Foreclosures and short sales, where homes sell for less than owners owe on their mortgages, accounted for 43% of residential sales last year, according to data released this week by RealtyTrac, a real-estate-data firm. Short-sale purchases increased 4% from a year prior, while sales of homes in pre-foreclosure — that is, in some stage of foreclosure before a home is repossessed — increased 6%.
Fueling these increases are big discounts for the taking. In many markets — including Chicago; Daytona Beach, Fla.; and Santa Barbara, Calif. — buyers were able to purchase distressed properties during the fourth quarter of 2012 at an average discount of 30% to 50% to what they’d pay for a regular, nondistressed home, according to RealtyTrac. In many cases, these discounts are available in markets where real-estate prices as a whole appear to have bottomed out, experts say.
Cheap finds come at a time when many buyers are facing a tightening housing market. Real-estate listings have been dropping, pushing up prices of regular homes in many markets. As a result, listing prices of regular homes have been picking up.

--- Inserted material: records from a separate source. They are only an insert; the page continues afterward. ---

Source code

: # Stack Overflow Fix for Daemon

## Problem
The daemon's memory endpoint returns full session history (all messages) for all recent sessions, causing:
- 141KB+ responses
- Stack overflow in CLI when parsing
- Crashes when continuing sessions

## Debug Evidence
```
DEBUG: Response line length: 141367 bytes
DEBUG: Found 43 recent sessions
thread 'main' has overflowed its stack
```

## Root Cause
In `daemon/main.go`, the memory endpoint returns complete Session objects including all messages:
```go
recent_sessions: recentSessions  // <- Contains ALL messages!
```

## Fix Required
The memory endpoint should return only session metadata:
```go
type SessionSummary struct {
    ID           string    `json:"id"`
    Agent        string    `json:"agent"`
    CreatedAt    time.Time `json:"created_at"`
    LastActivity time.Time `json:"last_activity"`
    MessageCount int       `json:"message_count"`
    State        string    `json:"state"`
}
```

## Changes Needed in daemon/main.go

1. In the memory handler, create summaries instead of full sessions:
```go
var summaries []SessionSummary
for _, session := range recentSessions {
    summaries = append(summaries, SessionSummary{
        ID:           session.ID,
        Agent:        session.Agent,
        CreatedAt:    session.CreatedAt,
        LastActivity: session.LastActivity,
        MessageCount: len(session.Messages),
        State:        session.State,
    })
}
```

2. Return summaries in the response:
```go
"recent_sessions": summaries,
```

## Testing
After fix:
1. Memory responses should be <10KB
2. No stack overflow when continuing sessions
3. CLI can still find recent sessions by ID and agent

In contrast, with distressed properties, buyers still can save hundreds of thousands of dollars. Working in their favor, in part, is that banks are more willing to unload homes as short sales than in previous years. Some banks are offering homeowners who are behind on mortgage payments cash in exchange for selling the home in a short sale. (Bank of America, for instance, has been offering as much as $30,000 to qualifying homeowners since last year.) That’s led to more short sales selling at a discount. And after years of a growing backlog of foreclosures, more of these listings are hitting the market, says Daren Blomquist, vice president with RealtyTrac, as courts process more of these cases. (Many states require court approval before a home can be repossessed by a bank.)